Building up to Reagan, Matthews and Robinson insinuated the claim about Trump’s health that Reagan would then directly address. The Hardball host explained to Robinson that he doesn’t “understand why a President of the United States, with a normal psychological condition, would brag in saying that, I went to an Ivy League school.” 

“Here’s the guy that ran with the regular people, that didn’t like the academic, et cetera, elite. And there he is saying, Hey, I went to Penn! Hey, I’m civil. I was nice in school. I’m waiting for Amy Gutmann, the President of Penn, to just say, He didn’t really go here,” complained Matthews.

This teed up Robinson to respond:

ROBINSON: Well, you qualified those remarks, “with a normal psychological condition,” right? And I don’t think that’s what we’re dealing with here. I’m not sure he knows what the word “civil” means or “civility” is because clearly, that’s something he ain’t and —

MATTHEWS: He walks around with his tie hanging out four feet down, the coat open like he wants to look like a bully. He swaggers and then he says, of course, I’m a nice person who went to an Ivy League school.

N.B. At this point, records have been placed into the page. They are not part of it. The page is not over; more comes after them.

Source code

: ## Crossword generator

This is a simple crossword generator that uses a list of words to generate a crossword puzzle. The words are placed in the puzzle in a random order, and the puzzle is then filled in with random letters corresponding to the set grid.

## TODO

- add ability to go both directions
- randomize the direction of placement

As referenced earlier, Del Percio ended the A-block by arguing the Republicans should have spent more time in the proverbial wilderness after 2008 before winning the 2010 midterms:

There’s also another problem on hand is that a lot of donors and people don’t know where to go right now because they’re afraid to get behind any institutional person because they don’t know where the next tweet’s going to come because most of those donors have business in front of Washington. So it’s going to be — I think Eugene’s right. It’s going to come when they lose. In 2008, they took a thumping. And what happened was, is they almost got back too early. They didn’t have a long enough walk in the woods to really redefine themselves. And now we’re here. We went from the party to (ph) no to a party that’s in control, but not governing, which is almost worse than being the party of no.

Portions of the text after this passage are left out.